What needs to be done> Below are the records; count the lines in which "total" occurs and report only that number.

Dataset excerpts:
-------------------------

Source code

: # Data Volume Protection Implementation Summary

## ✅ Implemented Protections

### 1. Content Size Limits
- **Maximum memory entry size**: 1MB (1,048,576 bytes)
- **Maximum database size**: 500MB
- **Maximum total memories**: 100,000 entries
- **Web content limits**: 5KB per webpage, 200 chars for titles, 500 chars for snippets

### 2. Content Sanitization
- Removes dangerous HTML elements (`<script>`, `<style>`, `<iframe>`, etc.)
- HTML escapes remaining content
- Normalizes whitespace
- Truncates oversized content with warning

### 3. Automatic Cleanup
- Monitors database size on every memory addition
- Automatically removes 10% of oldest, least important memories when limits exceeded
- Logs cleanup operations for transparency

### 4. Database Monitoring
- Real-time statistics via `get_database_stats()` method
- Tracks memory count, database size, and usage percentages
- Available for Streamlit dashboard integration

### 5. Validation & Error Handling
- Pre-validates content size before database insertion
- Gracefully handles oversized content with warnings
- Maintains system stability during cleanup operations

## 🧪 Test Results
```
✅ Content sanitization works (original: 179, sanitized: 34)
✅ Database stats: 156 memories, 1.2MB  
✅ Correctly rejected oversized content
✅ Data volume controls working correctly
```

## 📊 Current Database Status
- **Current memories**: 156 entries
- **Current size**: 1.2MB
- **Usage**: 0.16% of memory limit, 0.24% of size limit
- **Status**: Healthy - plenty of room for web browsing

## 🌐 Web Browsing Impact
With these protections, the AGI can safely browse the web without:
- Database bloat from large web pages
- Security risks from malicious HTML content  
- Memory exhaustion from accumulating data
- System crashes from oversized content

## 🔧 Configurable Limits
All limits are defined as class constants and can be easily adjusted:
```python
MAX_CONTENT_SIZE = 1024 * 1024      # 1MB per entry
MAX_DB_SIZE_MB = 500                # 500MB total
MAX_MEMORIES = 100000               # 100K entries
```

-------------------------

Output for this exercise> 2